Anschließend lief Williams zweimal selbst in die Rostocker Endzone zum 21:7. Den Griffins war in Hälfte eins nur ein Touchdown zum zwischenzeitlichen 7:14 durch US-Runningback Jermichael Selders gelungen. Und direkt vor dem Pausenpfiff legte Cougars-Kicker Eric Schlomm mit einem 28-Yards-Field Goal noch drei Punkte zum 24:7 nach. Eine Führung, die das Team von Cheftrainer Mark Holtze aber auch der starken Defense zu verdanken hatte. Berend Grube und Co. eroberten in den ersten beiden Vierteln viermal den Ball.

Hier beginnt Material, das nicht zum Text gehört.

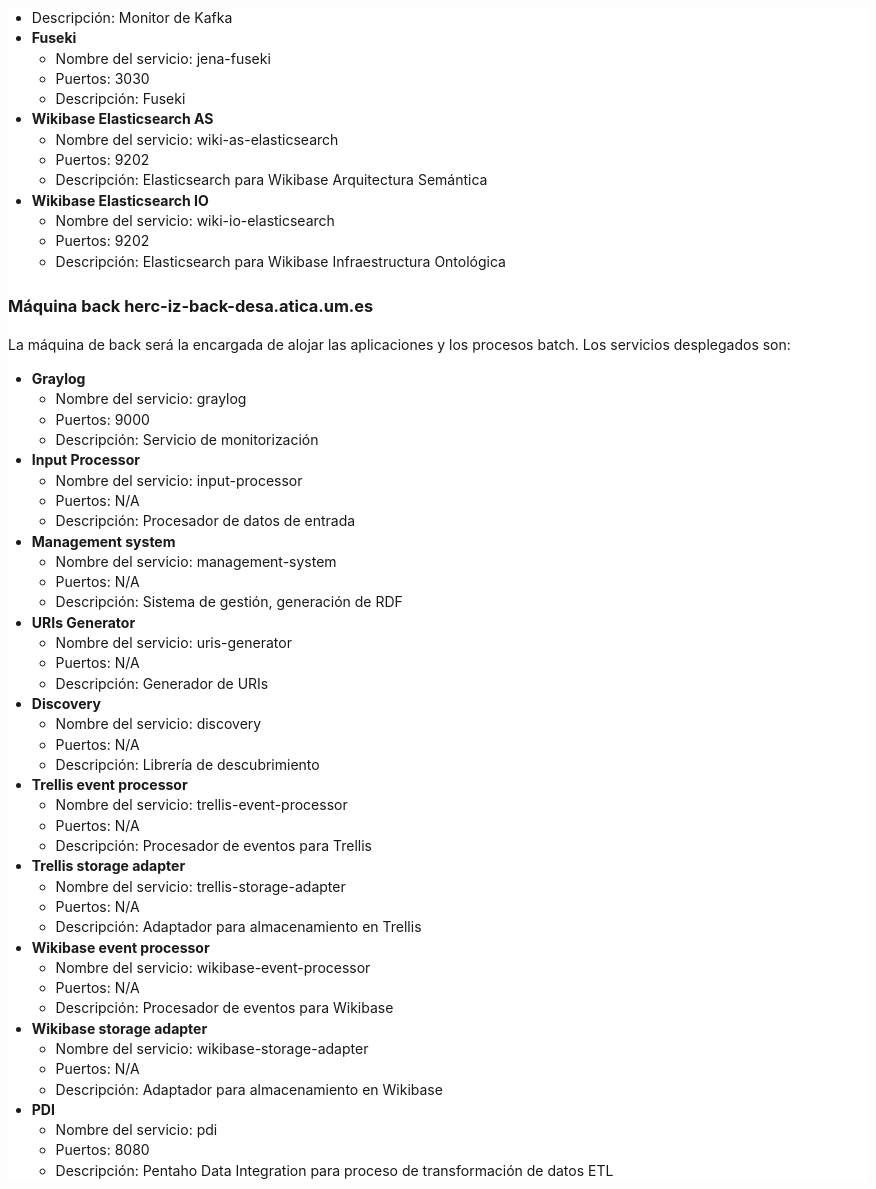   * Descripción: Monitor de Kafka
* **Fuseki**
  * Nombre del servicio: jena-fuseki
  * Puertos: 3030
  * Descripción: Fuseki
* **Wikibase Elasticsearch AS**
  * Nombre del servicio: wiki-as-elasticsearch
  * Puertos: 9202
  * Descripción: Elasticsearch para Wikibase Arquitectura Semántica
* **Wikibase Elasticsearch IO**
  * Nombre del servicio: wiki-io-elasticsearch
  * Puertos: 9202
  * Descripción: Elasticsearch para Wikibase Infraestructura Ontológica

### Máquina back herc-iz-back-desa.atica.um.es

La máquina de back será la encargada de alojar las aplicaciones y los procesos batch. Los servicios desplegados son:

* **Graylog**
  * Nombre del servicio: graylog
  * Puertos: 9000
  * Descripción: Servicio de monitorización
* **Input Processor**
  * Nombre del servicio: input-processor
  * Puertos: N/A
  * Descripción: Procesador de datos de entrada
* **Management system**
  * Nombre del servicio: management-system
  * Puertos: N/A
  * Descripción: Sistema de gestión, generación de RDF
* **URIs Generator**
  * Nombre del servicio: uris-generator
  * Puertos: N/A
  * Descripción: Generador de URIs
* **Discovery**
  * Nombre del servicio: discovery
  * Puertos: N/A
  * Descripción: Librería de descubrimiento
* **Trellis event processor**
  * Nombre del servicio: trellis-event-processor
  * Puertos: N/A
  * Descripción: Procesador de eventos para Trellis
* **Trellis storage adapter**
  * Nombre del servicio: trellis-storage-adapter
  * Puertos: N/A
  * Descripción: Adaptador para almacenamiento en Trellis
* **Wikibase event processor**
  * Nombre del servicio: wikibase-event-processor
  * Puertos: N/A
  * Descripción: Procesador de eventos para Wikibase
* **Wikibase storage adapter**
  * Nombre del servicio: wikibase-storage-adapter
  * Puertos: N/A
  * Descripción: Adaptador para almacenamiento en Wikibase
* **PDI**
  * Nombre del servicio: pdi
  * Puertos: 8080
  * Descripción: Pentaho Data Integration para proceso de transformación de datos ETL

Milton-Ausfall kaum zu kompensieren

Nach dem Wechsel hatten sich die Hausherren aber besser auf die Lübecker Offense und vor allem die Läufe von Quarterback Quentin Williams eingestellt und ließen nur noch wenig zu. Das lag allerdings auch daran, dass der kanadische Cougars-Runningback Aaron Milton nur von der Seitenlinie aus zuschauen konnte. Ihm war beim Krafttraining eine Hantel auf den Oberschenkel gefallen und der Bluterguss wanderte bis ins Knie, machte einen Einsatz unmöglich. „Aaron hat uns wahnsinnig gefehlt. Sein Ausfall war nicht zu kompensieren“, sagte auch Berglöwen-Cheftrainer Mark Holtze.

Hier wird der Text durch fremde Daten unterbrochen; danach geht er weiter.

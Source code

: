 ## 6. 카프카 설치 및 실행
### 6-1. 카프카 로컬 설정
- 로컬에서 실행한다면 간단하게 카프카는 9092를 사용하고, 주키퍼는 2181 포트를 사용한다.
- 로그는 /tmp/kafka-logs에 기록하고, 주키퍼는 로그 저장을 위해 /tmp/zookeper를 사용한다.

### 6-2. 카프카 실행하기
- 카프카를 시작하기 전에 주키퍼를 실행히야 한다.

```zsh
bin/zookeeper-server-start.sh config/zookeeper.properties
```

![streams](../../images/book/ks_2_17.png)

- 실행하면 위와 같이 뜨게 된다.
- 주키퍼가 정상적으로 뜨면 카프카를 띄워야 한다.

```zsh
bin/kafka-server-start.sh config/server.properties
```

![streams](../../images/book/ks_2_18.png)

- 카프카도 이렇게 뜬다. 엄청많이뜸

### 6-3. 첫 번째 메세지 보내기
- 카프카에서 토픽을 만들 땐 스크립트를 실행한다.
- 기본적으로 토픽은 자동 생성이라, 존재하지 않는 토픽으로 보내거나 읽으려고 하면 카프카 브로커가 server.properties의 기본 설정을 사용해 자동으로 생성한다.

Rostock gleicht kurz vor Schluss aus

So verkürzten die Griffins durch Selders (14:24). Schlomm baute den Vorsprung mit seinem zweiten Field Goal wieder auf 27:14 aus. Doch als die Cougars gut acht Minuten vor dem Ende auf dem Weg Richtung Griffins-Endzone waren, eroberte die Rostocker Abwehr einen Fumble und trug das Spielgerät bis an die 15-Yard-Line der Berglöwen zurück. Wenig später sorgte der Australier Chiam James für das 21:27. Und 2:30 Minuten vor dem Ende gelang Erik Weilandt sogar der Touchdown zum 27:27. Aber den Extrapunkt-Versuch konnten die Cougars blocken.

Schlomm behält die Nerven

Wieder eine dramatische Partie, wieder mit dem besseren Ende für das Holtze-Team. Williams führte die Lübecker Offense mit kräftiger Unterstützung von Jamie Dale noch einmal bis kurz vor die Rostocker Endzone – und Eric Schlomm behielt die Nerven, verwandelte zwei Sekunden vor Schluss sein drittes Field Goal des Tages aus 23 Yards zum umjubelten 30:27-Sieg. „Ich bin unglaublich stolz auf die Jungs, die sich wieder als echtes Team präsentiert haben. Natürlich war das wieder ein glücklicher Sieg, aber dieses Glück muss man sich auch erarbeiten. Und es hat sich wieder gezeigt, dass die Special Teams ein riesiger Faktor sind und wie sehr wir uns – besonders dank Max Groß – in diesem Bereich verbessert haben“, erklärte Holtze.